The security system on his apartment had registered an unauthorized entry.

Inside his 1LDK, an optical distortion the size of a small human moved around, spraying something similar to used cooking oil on A.B.s furniture. The hands holding the sprayer disappeared inside the whorl of distortion.

A.B. vibbed his avatar into his home system. “Hey, you! What the fuck are you doing!”

The person wearing the invisibility cape laughed, and A.B. recognized the distinctive crude chortle of Zulqamain Safranski.

“Safranski! Your ass is grass! The ASBOs are on their way!”

Unable to stand the sight of his lovely apartment being desecrated, frustrated by his inability to take direct action himself, A.B. vibbed off.

Tigerishka and Thales had shared the feed, and commiserated with their fellow Power Jock. But the experience soured the rest of the trip for A.B., and he stewed silently until they reached the first of the extensive constructions upon which the Reboot Cities relied for their very existence.

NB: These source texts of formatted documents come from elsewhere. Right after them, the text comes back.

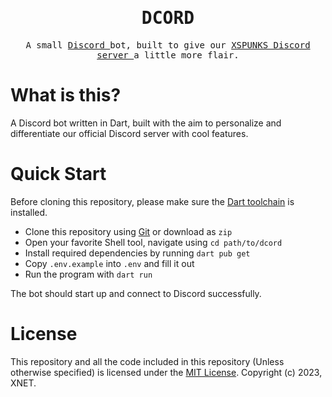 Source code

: <h1 align="center">
    <samp> DCORD </samp>
</h1>

<p align="center">
    <samp> A small <a href="https://discord.com/"> Discord </a> bot, built to give our <a href="https://discord.gg/uhr2XT8dGu"> XSPUNKS Discord server </a> a little more flair. </samp>
</p>

# What is this? #

A Discord bot written in Dart, built with the aim to personalize and differentiate our official Discord server with cool features.

# Quick Start #

Before cloning this repository, please make sure the [Dart toolchain](https://dart.dev/get-dart) is installed.

 - Clone this repository using [Git](https://git-scm.com/) or download as `zip`
 - Open your favorite Shell tool, navigate using `cd path/to/dcord`
 - Install required dependencies by running `dart pub get`
 - Copy `.env.example` into `.env` and fill it out
 - Run the program with `dart run`

The bot should start up and connect to Discord successfully.

# License #

This repository and all the code included in this repository (Unless otherwise specified) is licensed under the [MIT License](/LICENSE). Copyright (c) 2023, XNET.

The Solar Girdle featured a tripartite setup, for the sake of security of supply.

First came the extensive farms of solar updraft towers: giant chimneys that fostered wind flow from base to top, thus powering their turbines.

Then came parabolic mirrored troughs that followed the sun and pumped heat into special sinks, lakes of molten salts, which in turn ran different turbines after sunset.

Finally, serried ranks of photovoltaic panels generated electricity directly. These structures, in principle the simplest and least likely to fail, were the ones experiencing difficulties from some kind of dust accretion.

Vibbing GPS coordinates for the trouble spot, A.B. brought the trundlebug up to the infected photovoltaics. Paradoxically, the steady omnipresent whine of the car’s motors registered on his attention only when he had powered them down.